The ATX 24-pin and the 4-pin 12V connector are in ideal locations on the DFI nF4. The bulky 24-pin ATX is located on the preferred top right edge of the motherboard, and the 4-pin 12V power connector is right beside it. This board-edge location keeps bulky cables away from the CPU and memory.

The CPU socket is in the top center of the board. PCI slots are below the socket and memory is above the CPU. There is plenty of room around the Socket 939, so most Heatsink/Fans should work fine. A Zalman 7000 overhung DIMM slot 4, but it still cleared our stock OCZ memory and dimms could work in all slots.

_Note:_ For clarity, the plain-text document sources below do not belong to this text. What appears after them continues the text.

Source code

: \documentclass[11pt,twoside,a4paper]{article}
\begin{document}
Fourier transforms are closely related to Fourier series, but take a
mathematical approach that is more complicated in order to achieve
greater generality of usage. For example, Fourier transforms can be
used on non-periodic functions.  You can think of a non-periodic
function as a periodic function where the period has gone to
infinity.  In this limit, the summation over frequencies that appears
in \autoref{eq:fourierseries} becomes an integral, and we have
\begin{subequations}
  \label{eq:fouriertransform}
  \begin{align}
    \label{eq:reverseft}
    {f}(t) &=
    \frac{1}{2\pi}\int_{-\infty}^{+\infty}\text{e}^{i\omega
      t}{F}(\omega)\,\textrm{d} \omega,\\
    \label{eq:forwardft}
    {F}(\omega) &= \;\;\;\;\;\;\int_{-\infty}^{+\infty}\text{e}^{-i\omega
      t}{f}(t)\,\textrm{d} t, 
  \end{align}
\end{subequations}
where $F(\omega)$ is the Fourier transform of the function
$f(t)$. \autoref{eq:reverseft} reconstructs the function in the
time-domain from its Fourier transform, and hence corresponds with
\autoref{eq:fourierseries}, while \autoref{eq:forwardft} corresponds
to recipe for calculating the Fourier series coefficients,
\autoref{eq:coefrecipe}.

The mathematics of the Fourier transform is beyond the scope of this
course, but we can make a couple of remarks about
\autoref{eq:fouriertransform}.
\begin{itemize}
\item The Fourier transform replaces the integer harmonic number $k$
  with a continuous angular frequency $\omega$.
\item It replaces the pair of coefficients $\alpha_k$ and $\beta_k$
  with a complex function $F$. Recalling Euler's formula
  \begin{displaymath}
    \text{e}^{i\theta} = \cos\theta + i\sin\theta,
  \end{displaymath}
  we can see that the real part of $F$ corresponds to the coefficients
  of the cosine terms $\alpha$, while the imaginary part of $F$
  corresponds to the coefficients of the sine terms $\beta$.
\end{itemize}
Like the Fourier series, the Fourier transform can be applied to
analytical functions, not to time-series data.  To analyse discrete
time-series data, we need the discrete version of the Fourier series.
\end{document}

The IDE connectors are at our preferred upper right edge of the motherboard, and the floppy connector is a board edge connector about right midline of the board. Both locations are nearly ideal and worked well in our testing. If you use a floppy drive, you might want to connect the floppy before screwing down the board, as many mid-tower cases are tight in the area of the floppy connector. Having said that, we would still choose this floppy location any day over the floppy placed at the bottom of the board.

SATA connectors are to the right of the nF4 chipset and the magnetic levitation fan. The fan is low enough for video cards - both ATI and nVidia - to mount properly. We tried both ATI and nVidia top-of-the line cards to make sure.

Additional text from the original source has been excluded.